# Speed of particles of a wave vs the wave speed

1. Apr 14, 2012

### huey910

I have always thought that the speed of oscillations of a particle in a wave = wave traveling velocity - is that not correct? In addition, when light passes through a medium, does only part of it go through and the rest reflected? Or does that only happen when it is going from a denser medium to a less dense one? Thank you.

2. Apr 14, 2012

### darkxponent

yes that is not correct. Speed of wave is the speed of disturbance in the medium.

3. Apr 14, 2012

### sophiecentaur

Which 'particles' do you refer to?

4. Apr 14, 2012

### Staff: Mentor

That depends on the medium, and your question is too general for a general answer.
If light in one medium hits a surface of another medium, usually a part of the light gets reflected.

The speed of a wave and the speed of particles can have different values.

5. Apr 14, 2012

### sophiecentaur

When the speed changes at a single interface, there is always some reflection. This reflection can be eliminated at some wavelengths by 'blooming' (optical) or 'matching' (at RF) but it's there because of boundary conditions.

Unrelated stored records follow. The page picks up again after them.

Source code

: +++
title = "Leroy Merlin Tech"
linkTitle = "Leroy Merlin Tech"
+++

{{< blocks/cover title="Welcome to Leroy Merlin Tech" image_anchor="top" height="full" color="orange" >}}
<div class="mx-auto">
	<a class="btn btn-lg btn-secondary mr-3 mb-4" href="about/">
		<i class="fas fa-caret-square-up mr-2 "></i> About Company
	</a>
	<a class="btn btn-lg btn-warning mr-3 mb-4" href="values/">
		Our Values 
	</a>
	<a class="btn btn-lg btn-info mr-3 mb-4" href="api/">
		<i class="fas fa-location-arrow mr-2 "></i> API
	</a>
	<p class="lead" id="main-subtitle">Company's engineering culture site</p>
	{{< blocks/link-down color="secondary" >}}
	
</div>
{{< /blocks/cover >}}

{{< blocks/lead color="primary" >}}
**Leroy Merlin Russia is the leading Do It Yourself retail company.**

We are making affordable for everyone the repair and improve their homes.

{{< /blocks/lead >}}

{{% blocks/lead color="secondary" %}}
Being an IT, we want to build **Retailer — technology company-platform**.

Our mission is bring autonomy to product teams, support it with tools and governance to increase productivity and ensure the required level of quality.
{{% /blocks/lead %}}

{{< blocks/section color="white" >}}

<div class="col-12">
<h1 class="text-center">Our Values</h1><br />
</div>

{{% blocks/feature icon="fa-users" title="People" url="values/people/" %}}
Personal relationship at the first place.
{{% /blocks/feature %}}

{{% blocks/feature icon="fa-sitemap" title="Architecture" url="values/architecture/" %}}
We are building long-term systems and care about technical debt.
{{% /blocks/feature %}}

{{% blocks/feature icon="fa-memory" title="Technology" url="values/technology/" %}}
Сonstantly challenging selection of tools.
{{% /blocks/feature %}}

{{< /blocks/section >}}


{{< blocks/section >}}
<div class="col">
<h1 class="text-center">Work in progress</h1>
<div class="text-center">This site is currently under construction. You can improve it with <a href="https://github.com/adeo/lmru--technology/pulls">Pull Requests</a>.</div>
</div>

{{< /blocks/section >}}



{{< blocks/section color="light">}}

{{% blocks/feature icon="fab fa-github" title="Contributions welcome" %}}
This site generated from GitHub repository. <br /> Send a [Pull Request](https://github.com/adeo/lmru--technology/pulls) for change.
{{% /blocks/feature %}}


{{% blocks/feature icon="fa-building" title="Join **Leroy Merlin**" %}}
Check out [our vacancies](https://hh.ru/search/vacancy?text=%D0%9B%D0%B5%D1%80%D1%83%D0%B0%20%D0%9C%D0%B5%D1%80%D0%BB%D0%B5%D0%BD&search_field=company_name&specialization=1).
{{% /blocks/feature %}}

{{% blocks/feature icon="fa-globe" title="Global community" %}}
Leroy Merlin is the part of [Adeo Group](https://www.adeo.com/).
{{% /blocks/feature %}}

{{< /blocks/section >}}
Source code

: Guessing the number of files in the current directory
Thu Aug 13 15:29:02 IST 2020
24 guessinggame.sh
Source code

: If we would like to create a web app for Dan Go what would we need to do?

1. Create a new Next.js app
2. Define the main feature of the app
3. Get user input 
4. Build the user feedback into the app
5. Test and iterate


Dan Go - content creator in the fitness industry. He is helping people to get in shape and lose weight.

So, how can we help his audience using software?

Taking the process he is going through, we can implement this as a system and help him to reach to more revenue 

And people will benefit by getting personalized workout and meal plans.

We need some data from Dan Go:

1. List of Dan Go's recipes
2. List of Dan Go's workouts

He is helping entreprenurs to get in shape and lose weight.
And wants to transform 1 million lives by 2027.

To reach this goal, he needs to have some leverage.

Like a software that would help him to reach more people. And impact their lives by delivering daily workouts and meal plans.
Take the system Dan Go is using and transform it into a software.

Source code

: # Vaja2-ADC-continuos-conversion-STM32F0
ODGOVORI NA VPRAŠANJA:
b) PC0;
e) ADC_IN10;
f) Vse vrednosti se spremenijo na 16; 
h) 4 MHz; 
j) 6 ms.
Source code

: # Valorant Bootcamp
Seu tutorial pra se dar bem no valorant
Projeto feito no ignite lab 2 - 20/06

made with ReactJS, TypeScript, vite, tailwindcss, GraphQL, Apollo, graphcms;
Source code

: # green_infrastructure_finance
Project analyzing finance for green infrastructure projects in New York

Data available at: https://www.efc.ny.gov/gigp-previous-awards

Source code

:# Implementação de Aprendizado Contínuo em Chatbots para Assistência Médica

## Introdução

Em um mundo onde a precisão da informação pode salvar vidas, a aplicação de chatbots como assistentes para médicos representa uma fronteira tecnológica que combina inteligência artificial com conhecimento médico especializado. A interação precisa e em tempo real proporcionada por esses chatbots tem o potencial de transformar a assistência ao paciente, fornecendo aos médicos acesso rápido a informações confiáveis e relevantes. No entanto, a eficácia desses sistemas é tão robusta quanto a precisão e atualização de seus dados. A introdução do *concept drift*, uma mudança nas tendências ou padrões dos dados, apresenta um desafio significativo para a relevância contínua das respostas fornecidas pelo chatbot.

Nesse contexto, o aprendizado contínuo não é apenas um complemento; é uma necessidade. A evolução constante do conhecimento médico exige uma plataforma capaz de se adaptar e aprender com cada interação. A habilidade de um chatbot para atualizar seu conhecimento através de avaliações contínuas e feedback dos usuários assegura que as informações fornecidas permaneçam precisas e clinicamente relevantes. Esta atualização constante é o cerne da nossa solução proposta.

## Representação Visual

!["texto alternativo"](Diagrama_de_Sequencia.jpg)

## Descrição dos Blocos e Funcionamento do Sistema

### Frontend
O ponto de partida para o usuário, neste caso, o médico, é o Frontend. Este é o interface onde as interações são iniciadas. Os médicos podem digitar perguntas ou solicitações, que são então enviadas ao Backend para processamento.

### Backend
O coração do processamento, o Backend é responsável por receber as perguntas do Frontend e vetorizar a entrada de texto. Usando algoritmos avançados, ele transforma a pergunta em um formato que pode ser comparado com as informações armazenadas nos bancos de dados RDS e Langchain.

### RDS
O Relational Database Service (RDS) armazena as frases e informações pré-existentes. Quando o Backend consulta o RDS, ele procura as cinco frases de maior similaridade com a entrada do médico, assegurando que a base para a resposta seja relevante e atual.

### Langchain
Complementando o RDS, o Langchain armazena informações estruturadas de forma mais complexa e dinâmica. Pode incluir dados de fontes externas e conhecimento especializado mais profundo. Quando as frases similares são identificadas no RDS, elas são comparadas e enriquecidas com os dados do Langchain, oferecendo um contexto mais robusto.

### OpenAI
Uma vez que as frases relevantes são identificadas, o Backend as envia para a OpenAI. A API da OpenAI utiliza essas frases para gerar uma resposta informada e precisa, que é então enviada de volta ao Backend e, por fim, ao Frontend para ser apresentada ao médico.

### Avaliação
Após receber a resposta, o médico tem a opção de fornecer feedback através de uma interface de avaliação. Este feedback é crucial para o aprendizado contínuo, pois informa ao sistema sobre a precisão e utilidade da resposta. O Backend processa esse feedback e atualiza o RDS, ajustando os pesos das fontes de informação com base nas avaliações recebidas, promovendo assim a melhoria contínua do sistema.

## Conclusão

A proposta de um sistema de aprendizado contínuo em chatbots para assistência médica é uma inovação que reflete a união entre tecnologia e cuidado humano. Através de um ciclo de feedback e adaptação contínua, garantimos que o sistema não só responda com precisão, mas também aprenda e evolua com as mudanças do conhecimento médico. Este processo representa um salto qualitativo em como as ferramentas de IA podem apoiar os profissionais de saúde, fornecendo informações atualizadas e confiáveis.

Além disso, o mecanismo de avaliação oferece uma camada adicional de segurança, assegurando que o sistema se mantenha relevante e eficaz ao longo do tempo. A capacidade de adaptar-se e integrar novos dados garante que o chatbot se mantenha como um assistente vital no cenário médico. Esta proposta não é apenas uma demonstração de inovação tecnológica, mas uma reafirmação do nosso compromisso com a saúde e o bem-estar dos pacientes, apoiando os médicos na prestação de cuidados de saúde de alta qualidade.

And I still don't know what 'particles' are being referred to.

6. Apr 16, 2012

### huey910

the particles I have in mind are the particles of the medium through which the mechanical wave travels

7. Apr 16, 2012

### sophiecentaur

The air molecules have a wide distribution of velocities (from zero the many times the speed of sound). The speed at which sound travels is linked pretty much to the mean speed of the particles. That is the main cause for the delay in propagation of the pressure waves as that determines the time taken for one (average) molecule to bump into the next one. Hence, it is mainly Temperature that determines the speed of sound in gases. (It is independent of pressure over a huge range of pressures).